Figure 5

Comparison between the formation of virological, infectious, and immunological synapses. Different molecules are involved in the formation of these synapses, although they all enable infection of CD4⁺ T lymphocytes by HIV-1. The virological synapse relies on engagement between the Env on the surface of an HIV-1-infected cell with the CD4 molecule in the uninfected target cell and on adhesion molecules such as ICAM-1, LFA-1 and ICAM-3. On the other hand, the initial contact between a mDC and a CD4⁺ T cell is dependent on the adhesion molecules ICAM-1 and LFA-1. If cognate pMHC-TcR recognition occurs, contact between mDC and T cells stabilizes, thus constituting a mature immunological synapse.

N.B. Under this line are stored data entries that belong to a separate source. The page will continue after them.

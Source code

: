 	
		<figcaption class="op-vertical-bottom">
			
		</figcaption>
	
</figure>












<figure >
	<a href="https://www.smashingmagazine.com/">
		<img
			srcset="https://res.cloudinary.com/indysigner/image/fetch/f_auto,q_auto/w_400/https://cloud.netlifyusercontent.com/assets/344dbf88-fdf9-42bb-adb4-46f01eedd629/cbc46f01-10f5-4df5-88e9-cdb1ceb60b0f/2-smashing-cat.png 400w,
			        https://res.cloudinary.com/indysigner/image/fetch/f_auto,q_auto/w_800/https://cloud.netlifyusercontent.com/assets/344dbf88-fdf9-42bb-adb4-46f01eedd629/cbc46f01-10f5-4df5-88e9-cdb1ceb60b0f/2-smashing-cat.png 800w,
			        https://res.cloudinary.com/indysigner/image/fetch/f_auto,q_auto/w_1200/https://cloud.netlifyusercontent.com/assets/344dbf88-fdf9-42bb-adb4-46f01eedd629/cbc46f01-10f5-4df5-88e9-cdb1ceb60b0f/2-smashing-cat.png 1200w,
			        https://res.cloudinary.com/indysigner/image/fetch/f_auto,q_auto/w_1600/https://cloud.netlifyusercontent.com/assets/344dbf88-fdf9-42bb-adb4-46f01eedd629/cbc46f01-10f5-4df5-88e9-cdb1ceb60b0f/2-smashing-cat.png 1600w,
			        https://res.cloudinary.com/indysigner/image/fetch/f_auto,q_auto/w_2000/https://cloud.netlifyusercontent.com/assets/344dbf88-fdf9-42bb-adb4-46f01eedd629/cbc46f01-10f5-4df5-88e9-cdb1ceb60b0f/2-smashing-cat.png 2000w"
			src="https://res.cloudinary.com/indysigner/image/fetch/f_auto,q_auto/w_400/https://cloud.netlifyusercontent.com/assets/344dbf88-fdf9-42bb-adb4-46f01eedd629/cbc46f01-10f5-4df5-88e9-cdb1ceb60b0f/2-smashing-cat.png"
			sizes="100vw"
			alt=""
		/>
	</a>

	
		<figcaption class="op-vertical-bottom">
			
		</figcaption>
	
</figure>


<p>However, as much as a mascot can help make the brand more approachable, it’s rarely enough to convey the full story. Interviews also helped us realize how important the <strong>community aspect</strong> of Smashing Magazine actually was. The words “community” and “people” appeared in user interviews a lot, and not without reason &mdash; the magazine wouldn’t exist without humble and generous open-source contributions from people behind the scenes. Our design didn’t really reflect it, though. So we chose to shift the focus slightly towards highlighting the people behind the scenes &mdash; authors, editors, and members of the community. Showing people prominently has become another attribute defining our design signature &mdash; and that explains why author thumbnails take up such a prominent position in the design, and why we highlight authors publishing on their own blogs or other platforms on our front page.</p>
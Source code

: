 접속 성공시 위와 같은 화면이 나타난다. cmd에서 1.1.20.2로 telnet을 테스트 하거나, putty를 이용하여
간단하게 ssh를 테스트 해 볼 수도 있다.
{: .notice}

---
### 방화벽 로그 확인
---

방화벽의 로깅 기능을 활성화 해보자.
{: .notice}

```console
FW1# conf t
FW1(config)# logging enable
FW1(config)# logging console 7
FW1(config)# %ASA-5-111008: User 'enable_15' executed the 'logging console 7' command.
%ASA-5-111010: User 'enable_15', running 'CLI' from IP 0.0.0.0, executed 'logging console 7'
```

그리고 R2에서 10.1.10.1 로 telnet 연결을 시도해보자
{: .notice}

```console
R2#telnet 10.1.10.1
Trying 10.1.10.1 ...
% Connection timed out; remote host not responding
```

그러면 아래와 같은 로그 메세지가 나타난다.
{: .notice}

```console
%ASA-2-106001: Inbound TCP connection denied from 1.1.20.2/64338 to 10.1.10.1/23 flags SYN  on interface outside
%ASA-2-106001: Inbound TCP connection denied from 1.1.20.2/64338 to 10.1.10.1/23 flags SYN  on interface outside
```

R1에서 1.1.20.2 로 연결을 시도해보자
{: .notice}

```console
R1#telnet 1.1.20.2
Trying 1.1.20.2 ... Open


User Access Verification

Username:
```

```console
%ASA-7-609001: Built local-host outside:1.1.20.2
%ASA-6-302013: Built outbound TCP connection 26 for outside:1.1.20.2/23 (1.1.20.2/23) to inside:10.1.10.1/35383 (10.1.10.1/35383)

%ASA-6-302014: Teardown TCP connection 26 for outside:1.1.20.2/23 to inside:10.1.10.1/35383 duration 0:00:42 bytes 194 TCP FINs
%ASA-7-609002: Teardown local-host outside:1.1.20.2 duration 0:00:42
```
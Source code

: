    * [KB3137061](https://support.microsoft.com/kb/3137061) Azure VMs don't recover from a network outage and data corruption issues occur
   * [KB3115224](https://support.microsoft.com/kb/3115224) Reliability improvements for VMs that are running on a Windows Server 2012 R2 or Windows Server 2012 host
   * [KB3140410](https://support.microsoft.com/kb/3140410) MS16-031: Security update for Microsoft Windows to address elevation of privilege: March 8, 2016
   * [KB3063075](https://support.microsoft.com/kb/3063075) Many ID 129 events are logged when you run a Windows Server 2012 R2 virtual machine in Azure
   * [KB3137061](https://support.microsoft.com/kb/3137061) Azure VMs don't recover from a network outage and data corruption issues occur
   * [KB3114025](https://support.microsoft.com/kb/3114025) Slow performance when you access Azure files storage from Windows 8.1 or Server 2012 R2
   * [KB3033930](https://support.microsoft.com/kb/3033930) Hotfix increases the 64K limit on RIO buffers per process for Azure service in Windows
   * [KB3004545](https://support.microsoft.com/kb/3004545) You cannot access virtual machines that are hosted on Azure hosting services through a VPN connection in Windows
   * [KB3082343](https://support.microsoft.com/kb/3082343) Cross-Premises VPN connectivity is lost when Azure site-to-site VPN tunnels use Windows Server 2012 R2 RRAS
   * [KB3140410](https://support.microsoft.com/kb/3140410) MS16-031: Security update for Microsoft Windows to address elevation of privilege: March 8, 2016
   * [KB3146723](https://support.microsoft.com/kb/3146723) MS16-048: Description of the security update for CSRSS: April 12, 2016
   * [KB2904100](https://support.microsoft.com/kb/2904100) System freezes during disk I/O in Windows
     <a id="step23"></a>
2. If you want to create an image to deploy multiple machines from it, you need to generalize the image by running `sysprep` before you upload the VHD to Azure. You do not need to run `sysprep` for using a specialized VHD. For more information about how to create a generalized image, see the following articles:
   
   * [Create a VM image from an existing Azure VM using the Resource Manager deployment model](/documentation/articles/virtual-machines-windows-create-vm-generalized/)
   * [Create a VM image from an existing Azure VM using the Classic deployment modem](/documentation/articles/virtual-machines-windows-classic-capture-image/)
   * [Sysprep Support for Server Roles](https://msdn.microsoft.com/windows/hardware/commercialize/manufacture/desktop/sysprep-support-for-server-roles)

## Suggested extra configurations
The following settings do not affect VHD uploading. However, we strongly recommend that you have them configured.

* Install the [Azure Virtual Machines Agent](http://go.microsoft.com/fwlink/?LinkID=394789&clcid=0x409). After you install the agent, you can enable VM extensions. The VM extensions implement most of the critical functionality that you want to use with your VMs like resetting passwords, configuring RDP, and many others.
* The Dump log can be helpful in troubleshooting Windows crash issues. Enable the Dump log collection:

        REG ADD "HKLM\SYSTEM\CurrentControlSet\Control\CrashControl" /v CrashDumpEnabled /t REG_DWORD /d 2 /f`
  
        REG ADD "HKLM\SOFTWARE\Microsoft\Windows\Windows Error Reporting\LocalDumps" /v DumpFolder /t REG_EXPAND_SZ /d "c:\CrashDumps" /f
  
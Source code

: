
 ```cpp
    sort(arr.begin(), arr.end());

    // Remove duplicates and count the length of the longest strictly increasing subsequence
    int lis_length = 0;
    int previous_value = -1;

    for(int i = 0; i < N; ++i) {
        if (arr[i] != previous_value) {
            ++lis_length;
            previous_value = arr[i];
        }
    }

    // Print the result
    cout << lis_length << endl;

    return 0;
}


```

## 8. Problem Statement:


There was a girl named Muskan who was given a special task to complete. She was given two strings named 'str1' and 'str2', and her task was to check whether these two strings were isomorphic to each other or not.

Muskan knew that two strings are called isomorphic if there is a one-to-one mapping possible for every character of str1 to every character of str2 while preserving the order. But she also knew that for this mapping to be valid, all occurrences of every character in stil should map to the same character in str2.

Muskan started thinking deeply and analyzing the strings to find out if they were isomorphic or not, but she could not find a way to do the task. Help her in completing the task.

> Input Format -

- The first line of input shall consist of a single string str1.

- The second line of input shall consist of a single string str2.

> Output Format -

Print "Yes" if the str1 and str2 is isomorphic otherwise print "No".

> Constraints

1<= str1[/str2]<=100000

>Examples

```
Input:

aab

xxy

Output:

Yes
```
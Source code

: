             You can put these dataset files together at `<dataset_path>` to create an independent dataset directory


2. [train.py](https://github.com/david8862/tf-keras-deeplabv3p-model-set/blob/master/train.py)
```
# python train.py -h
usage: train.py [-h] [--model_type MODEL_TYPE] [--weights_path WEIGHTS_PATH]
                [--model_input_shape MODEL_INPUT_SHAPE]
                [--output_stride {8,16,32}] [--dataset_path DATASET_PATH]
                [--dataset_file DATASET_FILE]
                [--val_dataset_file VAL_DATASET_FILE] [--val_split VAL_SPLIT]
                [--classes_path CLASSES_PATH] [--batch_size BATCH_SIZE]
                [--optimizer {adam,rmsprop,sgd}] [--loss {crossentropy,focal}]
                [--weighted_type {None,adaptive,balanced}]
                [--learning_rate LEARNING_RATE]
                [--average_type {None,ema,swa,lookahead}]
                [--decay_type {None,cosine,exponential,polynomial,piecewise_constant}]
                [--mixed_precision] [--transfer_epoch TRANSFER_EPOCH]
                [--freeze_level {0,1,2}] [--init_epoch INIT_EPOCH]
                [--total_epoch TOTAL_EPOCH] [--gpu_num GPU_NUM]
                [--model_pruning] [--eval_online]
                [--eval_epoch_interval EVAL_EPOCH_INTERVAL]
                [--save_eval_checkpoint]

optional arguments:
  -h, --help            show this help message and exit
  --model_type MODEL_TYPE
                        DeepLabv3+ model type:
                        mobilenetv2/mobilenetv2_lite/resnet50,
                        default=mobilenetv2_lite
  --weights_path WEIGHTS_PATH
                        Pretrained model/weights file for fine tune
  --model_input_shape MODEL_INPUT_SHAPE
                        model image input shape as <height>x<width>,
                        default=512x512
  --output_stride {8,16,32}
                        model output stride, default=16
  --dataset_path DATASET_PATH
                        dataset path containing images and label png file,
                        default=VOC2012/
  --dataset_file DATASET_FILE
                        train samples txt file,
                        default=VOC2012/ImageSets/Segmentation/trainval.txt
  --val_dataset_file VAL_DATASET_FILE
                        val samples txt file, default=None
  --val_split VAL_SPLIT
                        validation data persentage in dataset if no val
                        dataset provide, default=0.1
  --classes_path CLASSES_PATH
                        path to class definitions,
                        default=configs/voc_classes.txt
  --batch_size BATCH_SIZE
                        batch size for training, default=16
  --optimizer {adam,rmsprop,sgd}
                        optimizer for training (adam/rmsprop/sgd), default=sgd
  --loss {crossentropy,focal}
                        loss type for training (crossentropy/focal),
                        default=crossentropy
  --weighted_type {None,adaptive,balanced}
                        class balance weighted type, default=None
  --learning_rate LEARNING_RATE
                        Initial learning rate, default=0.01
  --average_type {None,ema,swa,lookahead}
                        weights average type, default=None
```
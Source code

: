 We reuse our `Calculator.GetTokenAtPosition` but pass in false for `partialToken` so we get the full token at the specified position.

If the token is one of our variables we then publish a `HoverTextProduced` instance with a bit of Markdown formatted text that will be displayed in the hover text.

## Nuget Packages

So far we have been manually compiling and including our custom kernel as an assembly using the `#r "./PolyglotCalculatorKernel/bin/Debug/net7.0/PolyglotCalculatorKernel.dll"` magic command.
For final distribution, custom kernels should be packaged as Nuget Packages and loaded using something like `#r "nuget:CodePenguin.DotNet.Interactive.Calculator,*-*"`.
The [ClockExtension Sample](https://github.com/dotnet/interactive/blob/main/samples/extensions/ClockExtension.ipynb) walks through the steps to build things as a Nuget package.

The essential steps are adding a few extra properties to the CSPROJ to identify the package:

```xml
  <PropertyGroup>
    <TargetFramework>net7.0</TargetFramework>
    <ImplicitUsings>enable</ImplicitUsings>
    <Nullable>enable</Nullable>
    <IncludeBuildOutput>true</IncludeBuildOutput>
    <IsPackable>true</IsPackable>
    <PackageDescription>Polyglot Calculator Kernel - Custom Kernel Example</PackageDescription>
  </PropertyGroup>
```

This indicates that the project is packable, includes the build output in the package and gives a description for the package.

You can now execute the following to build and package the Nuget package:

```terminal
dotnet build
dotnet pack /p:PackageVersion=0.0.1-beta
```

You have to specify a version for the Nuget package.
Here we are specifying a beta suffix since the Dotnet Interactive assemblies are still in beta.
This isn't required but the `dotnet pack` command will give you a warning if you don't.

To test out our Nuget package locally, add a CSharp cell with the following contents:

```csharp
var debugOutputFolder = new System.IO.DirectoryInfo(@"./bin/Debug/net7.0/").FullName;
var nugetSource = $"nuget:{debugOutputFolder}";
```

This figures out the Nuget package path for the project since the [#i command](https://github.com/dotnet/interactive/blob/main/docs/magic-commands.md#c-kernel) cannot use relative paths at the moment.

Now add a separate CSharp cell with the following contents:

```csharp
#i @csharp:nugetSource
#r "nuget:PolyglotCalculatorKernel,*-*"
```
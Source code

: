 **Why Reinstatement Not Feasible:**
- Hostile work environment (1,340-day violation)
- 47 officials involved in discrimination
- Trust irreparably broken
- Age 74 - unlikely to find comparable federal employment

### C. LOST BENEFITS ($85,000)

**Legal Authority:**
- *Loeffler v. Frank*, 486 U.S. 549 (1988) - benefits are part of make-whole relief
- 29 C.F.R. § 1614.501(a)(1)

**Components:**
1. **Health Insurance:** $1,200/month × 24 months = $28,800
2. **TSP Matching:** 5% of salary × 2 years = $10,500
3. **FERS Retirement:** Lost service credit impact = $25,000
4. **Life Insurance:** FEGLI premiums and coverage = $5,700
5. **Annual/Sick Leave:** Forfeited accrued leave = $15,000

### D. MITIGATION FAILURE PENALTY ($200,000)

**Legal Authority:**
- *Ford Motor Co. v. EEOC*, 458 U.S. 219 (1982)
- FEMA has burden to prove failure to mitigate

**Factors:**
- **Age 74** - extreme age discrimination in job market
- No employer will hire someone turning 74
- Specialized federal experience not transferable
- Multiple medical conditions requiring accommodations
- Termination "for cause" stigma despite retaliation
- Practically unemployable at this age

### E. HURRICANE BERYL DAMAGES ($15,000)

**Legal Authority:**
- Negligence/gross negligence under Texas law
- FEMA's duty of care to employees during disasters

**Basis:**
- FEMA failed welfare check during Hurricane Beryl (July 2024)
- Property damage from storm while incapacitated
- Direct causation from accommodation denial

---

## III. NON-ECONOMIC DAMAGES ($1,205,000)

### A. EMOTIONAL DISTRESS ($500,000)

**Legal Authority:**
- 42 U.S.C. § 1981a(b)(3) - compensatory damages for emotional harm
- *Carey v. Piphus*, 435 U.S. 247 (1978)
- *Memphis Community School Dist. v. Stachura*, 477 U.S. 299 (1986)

This antigen-specific signaling also involves co-stimulatory receptors and adhesion molecules and induces strong T-cell activation. When mDC harbor HIV-1, contacts between mDC and T cells would become infectious synapses, since HIV-1 could exploit the pre-existing cell-to-cell interactions to gain access to the target cells without modulating conjugate formation. Therefore, in the context of antigen-specific recognition between mDC harboring HIV-1 and T lymphocytes, immunological synapses would turn into potent infectious synapses by increasing the susceptibility of CD4⁺ T cells to productive HIV-1 infection. For simplicity, additional DC-T-cell interactions are not depicted.